Failover cluster host switch

Job details

Name:	Failover cluster host switch
Platform:	Sqlserver
Category:	Cluster and Replication
Description:	Checks if an instance switched to a different host i a Windows Server Failover Cluster (WSFC).
Long description:	A Windows Server Failover Cluster (WSFC) is a group of independent servers that work together to increase the availability of applications and services. A warning or an alarm can be triggered if an instance switched to a different host i a WSFC.
Version:	1.2
Default schedule:	* * * *
Requires engine install:	Yes
Compatibility tag:	.[type=‘instance’ & databasetype=‘sqlserver’]/instance[ maj_version > ‘2014′ & hasengine=‘YES’ & engine_edition = ‘Microsoft SQL Server’ ]

Parameters

Name	Default value	Description
preferred host		A node on which the instance prefers to run. Ignored if empty.
return status	1	Return status value (ALARM – 2, WARNING – 1, or OK – 0) when the instance switch to a different host in Windows Server Failover Cluster.
return status when preferred host	1	Return status value (ALARM – 2, WARNING – 1, or OK – 0) when the instance not run on the preferred host (parameter “preferred host”).
keep status	30	For how long (in minutest) to keep warning/alarm status after a switch.

Job Summary

Purpose: The job “Failover cluster host switch” monitors host switches within a Windows Server Failover Cluster (WSFC). It aims to increase application and service availability by managing node failovers in a cluster environment.

Why: Monitoring failovers is critical to maintaining the high availability and reliability of services that clusters support. It helps in quick identification and resolution of issues associated with unexpected host switches which could lead to performance degradation or downtime.

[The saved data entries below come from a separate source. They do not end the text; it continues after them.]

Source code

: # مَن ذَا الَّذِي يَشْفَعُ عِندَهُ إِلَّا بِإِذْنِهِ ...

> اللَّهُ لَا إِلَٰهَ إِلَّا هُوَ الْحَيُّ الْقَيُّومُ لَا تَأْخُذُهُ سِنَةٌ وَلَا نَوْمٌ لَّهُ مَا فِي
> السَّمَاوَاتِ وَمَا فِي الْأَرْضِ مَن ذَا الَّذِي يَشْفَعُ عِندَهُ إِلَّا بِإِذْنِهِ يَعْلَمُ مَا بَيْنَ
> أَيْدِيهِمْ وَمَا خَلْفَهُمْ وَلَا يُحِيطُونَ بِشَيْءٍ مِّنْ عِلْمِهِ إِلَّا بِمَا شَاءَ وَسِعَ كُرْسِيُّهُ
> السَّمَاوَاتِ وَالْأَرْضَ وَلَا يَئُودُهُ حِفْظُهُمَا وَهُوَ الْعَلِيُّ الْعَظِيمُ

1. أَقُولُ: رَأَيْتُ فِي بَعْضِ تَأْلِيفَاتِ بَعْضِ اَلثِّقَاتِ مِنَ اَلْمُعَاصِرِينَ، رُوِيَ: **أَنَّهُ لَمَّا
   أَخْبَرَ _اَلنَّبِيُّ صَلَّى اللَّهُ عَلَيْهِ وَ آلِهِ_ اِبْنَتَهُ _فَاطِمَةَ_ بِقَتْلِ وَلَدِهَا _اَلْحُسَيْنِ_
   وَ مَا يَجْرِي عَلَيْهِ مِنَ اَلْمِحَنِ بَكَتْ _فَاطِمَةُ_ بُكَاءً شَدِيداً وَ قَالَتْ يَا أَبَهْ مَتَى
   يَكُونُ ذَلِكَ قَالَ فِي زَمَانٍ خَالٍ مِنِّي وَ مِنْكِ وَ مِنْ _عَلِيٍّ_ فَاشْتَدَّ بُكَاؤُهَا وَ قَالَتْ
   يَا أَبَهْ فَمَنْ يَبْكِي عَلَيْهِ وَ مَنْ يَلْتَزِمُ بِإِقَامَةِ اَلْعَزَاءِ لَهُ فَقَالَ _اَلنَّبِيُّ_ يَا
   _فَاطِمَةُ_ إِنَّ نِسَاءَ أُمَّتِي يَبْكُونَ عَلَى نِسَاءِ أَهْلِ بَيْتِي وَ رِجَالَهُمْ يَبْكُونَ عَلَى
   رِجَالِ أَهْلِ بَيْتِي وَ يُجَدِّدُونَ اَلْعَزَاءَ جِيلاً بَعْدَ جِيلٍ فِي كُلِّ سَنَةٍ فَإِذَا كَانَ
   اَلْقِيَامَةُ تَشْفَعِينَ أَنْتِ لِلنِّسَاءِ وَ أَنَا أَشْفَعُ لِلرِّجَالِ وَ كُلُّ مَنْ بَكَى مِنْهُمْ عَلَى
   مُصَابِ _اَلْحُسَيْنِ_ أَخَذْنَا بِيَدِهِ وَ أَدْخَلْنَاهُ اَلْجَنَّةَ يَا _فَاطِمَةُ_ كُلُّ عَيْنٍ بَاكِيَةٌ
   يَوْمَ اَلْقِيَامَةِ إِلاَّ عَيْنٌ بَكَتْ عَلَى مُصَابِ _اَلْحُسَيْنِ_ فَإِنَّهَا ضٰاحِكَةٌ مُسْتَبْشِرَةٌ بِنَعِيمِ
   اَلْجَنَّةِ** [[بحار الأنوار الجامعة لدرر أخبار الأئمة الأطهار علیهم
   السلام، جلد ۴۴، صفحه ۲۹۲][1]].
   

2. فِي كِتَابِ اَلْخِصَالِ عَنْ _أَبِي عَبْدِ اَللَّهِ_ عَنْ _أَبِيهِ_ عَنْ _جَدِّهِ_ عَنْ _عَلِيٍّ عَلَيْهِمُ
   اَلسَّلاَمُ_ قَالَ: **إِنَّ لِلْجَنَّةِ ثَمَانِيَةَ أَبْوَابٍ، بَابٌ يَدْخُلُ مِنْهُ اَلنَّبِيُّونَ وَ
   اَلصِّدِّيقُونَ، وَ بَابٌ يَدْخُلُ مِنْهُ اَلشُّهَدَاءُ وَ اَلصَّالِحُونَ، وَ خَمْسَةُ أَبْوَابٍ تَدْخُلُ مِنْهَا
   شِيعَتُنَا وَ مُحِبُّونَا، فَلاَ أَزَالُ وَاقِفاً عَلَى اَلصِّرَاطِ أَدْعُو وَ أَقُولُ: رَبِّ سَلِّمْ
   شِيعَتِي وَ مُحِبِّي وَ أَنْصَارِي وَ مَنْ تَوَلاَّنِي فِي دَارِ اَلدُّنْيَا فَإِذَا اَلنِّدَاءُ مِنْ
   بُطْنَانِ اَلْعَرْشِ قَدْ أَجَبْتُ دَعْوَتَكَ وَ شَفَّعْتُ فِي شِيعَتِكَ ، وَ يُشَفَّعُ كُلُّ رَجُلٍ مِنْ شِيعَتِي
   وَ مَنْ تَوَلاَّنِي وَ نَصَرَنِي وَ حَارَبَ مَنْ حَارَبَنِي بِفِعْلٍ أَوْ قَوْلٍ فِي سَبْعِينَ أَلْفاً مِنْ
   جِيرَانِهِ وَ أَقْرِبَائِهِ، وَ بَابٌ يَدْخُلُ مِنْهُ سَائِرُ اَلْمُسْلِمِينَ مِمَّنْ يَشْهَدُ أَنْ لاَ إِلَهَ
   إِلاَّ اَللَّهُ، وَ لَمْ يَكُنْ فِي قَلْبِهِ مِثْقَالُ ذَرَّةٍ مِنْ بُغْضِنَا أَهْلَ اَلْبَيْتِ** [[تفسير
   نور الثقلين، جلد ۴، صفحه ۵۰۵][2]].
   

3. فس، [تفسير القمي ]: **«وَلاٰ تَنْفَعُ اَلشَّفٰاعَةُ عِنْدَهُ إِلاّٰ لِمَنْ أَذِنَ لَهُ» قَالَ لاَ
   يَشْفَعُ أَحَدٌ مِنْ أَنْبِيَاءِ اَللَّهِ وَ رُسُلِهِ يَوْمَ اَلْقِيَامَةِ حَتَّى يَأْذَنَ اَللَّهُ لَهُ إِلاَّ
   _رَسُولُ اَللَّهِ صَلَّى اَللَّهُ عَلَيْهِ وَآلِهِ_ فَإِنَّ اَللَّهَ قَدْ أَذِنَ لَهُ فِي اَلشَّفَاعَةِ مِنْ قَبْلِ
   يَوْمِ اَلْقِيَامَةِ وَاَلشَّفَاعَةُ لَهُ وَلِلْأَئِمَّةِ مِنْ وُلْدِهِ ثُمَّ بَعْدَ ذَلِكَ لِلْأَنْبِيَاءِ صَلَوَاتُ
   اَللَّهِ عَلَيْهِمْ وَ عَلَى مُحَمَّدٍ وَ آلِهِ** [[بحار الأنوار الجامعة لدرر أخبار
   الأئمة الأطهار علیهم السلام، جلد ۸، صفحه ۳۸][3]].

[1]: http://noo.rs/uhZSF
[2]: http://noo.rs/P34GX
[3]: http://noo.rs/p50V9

Manual checking: You can manually check the failover events and the current primary host in the database using the following commands:

SELECT top 20 switch_no "Switch #", primary_host "Primary host", monitoring_start "Start as Primary", monitoring_end "End as Primary" FROM dbw_failover_cluster_switch_tab ORDER BY monitoring_end DESC;

Implementation Details

The monitoring involves creating a history table and a stored procedure that checks if the current host is different from the last recorded host, indicating a host switch.
Inserts new records into the history table whenever a host switch is detected.
Raises warnings or alarms based on configuration parameters such as status during a switch, or if the current host is not the preferred host.

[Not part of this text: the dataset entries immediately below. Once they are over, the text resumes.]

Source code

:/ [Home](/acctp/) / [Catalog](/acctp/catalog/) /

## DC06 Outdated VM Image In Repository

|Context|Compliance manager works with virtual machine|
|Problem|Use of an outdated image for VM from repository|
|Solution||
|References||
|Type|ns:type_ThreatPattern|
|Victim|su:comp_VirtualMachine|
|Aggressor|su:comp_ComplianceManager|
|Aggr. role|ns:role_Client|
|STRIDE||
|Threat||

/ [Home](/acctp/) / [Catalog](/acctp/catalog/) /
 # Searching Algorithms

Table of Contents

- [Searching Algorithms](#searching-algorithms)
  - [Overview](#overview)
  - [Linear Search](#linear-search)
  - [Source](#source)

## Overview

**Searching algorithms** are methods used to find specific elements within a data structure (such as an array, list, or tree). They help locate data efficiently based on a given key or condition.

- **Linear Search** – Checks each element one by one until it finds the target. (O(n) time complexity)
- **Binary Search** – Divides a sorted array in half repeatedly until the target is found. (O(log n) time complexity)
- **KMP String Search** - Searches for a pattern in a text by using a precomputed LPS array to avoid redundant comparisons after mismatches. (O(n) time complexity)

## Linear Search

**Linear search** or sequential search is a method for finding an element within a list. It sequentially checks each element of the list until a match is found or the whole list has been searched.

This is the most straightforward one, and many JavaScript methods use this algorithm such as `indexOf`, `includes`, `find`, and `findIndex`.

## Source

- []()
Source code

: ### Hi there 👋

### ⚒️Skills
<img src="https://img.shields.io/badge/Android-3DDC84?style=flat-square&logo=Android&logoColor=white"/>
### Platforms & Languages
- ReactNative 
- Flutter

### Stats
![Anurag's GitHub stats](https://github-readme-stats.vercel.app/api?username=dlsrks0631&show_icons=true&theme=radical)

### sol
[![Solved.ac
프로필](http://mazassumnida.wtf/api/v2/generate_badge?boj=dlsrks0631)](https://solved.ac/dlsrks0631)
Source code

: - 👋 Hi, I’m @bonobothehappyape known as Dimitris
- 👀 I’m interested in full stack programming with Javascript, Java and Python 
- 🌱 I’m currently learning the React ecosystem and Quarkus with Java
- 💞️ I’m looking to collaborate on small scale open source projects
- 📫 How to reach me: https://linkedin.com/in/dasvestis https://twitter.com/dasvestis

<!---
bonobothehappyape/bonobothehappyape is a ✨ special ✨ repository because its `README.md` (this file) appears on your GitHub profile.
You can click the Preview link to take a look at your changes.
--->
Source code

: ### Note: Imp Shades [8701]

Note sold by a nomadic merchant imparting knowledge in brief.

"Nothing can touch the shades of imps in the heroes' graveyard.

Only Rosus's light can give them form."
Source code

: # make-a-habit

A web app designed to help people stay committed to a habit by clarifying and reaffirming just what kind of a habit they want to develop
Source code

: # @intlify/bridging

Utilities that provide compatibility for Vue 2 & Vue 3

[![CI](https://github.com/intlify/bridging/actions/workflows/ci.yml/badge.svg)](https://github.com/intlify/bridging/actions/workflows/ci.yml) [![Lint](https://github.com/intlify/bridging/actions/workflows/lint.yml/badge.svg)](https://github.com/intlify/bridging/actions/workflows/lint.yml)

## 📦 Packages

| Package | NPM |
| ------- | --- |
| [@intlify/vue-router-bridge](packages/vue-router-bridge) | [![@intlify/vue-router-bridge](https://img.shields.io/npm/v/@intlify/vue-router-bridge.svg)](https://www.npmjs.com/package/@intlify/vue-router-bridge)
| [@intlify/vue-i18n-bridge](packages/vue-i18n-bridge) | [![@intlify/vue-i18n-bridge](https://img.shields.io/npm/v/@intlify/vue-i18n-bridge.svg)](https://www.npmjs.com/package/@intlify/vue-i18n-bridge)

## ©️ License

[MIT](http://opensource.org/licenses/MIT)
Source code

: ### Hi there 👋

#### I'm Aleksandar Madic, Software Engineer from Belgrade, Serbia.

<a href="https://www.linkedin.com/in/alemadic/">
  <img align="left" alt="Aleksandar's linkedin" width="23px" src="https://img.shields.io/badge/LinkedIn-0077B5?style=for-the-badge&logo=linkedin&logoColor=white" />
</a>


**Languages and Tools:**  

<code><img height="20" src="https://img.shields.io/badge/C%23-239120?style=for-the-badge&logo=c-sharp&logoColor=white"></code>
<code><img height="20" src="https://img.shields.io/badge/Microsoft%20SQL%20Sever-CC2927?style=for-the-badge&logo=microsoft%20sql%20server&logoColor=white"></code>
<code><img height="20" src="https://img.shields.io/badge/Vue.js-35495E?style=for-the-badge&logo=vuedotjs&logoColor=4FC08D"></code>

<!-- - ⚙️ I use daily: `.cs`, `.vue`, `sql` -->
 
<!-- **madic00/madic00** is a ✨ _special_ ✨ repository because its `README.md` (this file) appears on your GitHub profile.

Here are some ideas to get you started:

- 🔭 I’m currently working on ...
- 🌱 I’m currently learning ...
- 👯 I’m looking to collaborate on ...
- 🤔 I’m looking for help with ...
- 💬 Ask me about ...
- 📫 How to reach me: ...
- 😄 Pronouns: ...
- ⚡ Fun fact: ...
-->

Dependencies and Database Changes

Main Object: The job revolves around a procedure named “dbw_failover_cluster_switch_proc” and a table “dbw_failover_cluster_switch_tab”.
History Table: This table is used to record the details about the switches, including the primary host and timestamps marking the start and end of primary status after each switch.
Clean-up on Fail: True. This ensures that in case of task failure, the process will attempt to clean up by removing inaccuracies or incomplete data entries.

Report Output and Presentation

Report: The job provides a report titled “WSFC status” which lists the most recent host switches including details such as switch number, primary host, and timings.
Table Format: The output is presented in a table format with columns for Switch Number, Primary Host, Start and End times as Primary.

Switch #	Primary Host	Start as Primary	End as Primary
1	ServerA	2023-01-01 12:00:00	2023-01-02 12:00:00
2	ServerB	2023-01-02 13:00:00	2023-01-03 13:00:00

Scheduled Reports: The reports are generated on an hourly basis by default.

Installation and Configuration Requirements

Compatibility: This job is meant for instances running SQL Server version 2014 or higher with engine edition being Microsoft SQL Server.
Installation Type: The force-install attribute set to true indicates that installation will proceed even if checks are unsuccessful, ensuring that the job setup is not skipped.

This job is essential for maintaining high availability in clustered server environments by actively monitoring and reporting on failover events.